(Saved entries)
====================

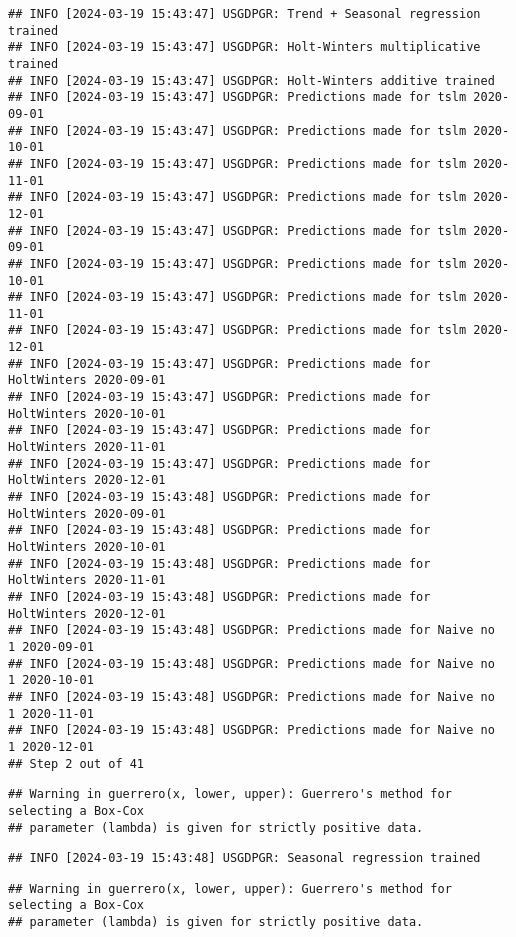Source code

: \documentclass[
]{article}
\begin{document}
\begin{verbatim}
## INFO [2024-03-19 15:43:47] USGDPGR: Trend + Seasonal regression trained
## INFO [2024-03-19 15:43:47] USGDPGR: Holt-Winters multiplicative trained
## INFO [2024-03-19 15:43:47] USGDPGR: Holt-Winters additive trained
## INFO [2024-03-19 15:43:47] USGDPGR: Predictions made for tslm 2020-09-01
## INFO [2024-03-19 15:43:47] USGDPGR: Predictions made for tslm 2020-10-01
## INFO [2024-03-19 15:43:47] USGDPGR: Predictions made for tslm 2020-11-01
## INFO [2024-03-19 15:43:47] USGDPGR: Predictions made for tslm 2020-12-01
## INFO [2024-03-19 15:43:47] USGDPGR: Predictions made for tslm 2020-09-01
## INFO [2024-03-19 15:43:47] USGDPGR: Predictions made for tslm 2020-10-01
## INFO [2024-03-19 15:43:47] USGDPGR: Predictions made for tslm 2020-11-01
## INFO [2024-03-19 15:43:47] USGDPGR: Predictions made for tslm 2020-12-01
## INFO [2024-03-19 15:43:47] USGDPGR: Predictions made for HoltWinters 2020-09-01
## INFO [2024-03-19 15:43:47] USGDPGR: Predictions made for HoltWinters 2020-10-01
## INFO [2024-03-19 15:43:47] USGDPGR: Predictions made for HoltWinters 2020-11-01
## INFO [2024-03-19 15:43:47] USGDPGR: Predictions made for HoltWinters 2020-12-01
## INFO [2024-03-19 15:43:48] USGDPGR: Predictions made for HoltWinters 2020-09-01
## INFO [2024-03-19 15:43:48] USGDPGR: Predictions made for HoltWinters 2020-10-01
## INFO [2024-03-19 15:43:48] USGDPGR: Predictions made for HoltWinters 2020-11-01
## INFO [2024-03-19 15:43:48] USGDPGR: Predictions made for HoltWinters 2020-12-01
## INFO [2024-03-19 15:43:48] USGDPGR: Predictions made for Naive no  1 2020-09-01
## INFO [2024-03-19 15:43:48] USGDPGR: Predictions made for Naive no  1 2020-10-01
## INFO [2024-03-19 15:43:48] USGDPGR: Predictions made for Naive no  1 2020-11-01
## INFO [2024-03-19 15:43:48] USGDPGR: Predictions made for Naive no  1 2020-12-01
## Step 2 out of 41
\end{verbatim}

\begin{verbatim}
## Warning in guerrero(x, lower, upper): Guerrero's method for selecting a Box-Cox
## parameter (lambda) is given for strictly positive data.
\end{verbatim}

\begin{verbatim}
## INFO [2024-03-19 15:43:48] USGDPGR: Seasonal regression trained
\end{verbatim}

\begin{verbatim}
## Warning in guerrero(x, lower, upper): Guerrero's method for selecting a Box-Cox
## parameter (lambda) is given for strictly positive data.
\end{verbatim}
\end{document}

====================

> _Requirement_
Give back every entry in its exact wording, leaving the pictures out.

> _Your response_
Source code

: \documentclass[
]{article}
\begin{document}
\begin{verbatim}
## INFO [2024-03-19 15:43:47] USGDPGR: Trend + Seasonal regression trained
## INFO [2024-03-19 15:43:47] USGDPGR: Holt-Winters multiplicative trained
## INFO [2024-03-19 15:43:47] USGDPGR: Holt-Winters additive trained
## INFO [2024-03-19 15:43:47] USGDPGR: Predictions made for tslm 2020-09-01
## INFO [2024-03-19 15:43:47] USGDPGR: Predictions made for tslm 2020-10-01
## INFO [2024-03-19 15:43:47] USGDPGR: Predictions made for tslm 2020-11-01
## INFO [2024-03-19 15:43:47] USGDPGR: Predictions made for tslm 2020-12-01
## INFO [2024-03-19 15:43:47] USGDPGR: Predictions made for tslm 2020-09-01
## INFO [2024-03-19 15:43:47] USGDPGR: Predictions made for tslm 2020-10-01
## INFO [2024-03-19 15:43:47] USGDPGR: Predictions made for tslm 2020-11-01
## INFO [2024-03-19 15:43:47] USGDPGR: Predictions made for tslm 2020-12-01
## INFO [2024-03-19 15:43:47] USGDPGR: Predictions made for HoltWinters 2020-09-01
## INFO [2024-03-19 15:43:47] USGDPGR: Predictions made for HoltWinters 2020-10-01
## INFO [2024-03-19 15:43:47] USGDPGR: Predictions made for HoltWinters 2020-11-01
## INFO [2024-03-19 15:43:47] USGDPGR: Predictions made for HoltWinters 2020-12-01
## INFO [2024-03-19 15:43:48] USGDPGR: Predictions made for HoltWinters 2020-09-01
## INFO [2024-03-19 15:43:48] USGDPGR: Predictions made for HoltWinters 2020-10-01
## INFO [2024-03-19 15:43:48] USGDPGR: Predictions made for HoltWinters 2020-11-01
## INFO [2024-03-19 15:43:48] USGDPGR: Predictions made for HoltWinters 2020-12-01
## INFO [2024-03-19 15:43:48] USGDPGR: Predictions made for Naive no  1 2020-09-01
## INFO [2024-03-19 15:43:48] USGDPGR: Predictions made for Naive no  1 2020-10-01
## INFO [2024-03-19 15:43:48] USGDPGR: Predictions made for Naive no  1 2020-11-01
## INFO [2024-03-19 15:43:48] USGDPGR: Predictions made for Naive no  1 2020-12-01
## Step 2 out of 41
\end{verbatim}

\begin{verbatim}
## Warning in guerrero(x, lower, upper): Guerrero's method for selecting a Box-Cox
## parameter (lambda) is given for strictly positive data.
\end{verbatim}

\begin{verbatim}
## INFO [2024-03-19 15:43:48] USGDPGR: Seasonal regression trained
\end{verbatim}

\begin{verbatim}
## Warning in guerrero(x, lower, upper): Guerrero's method for selecting a Box-Cox
## parameter (lambda) is given for strictly positive data.
\end{verbatim}
\end{document}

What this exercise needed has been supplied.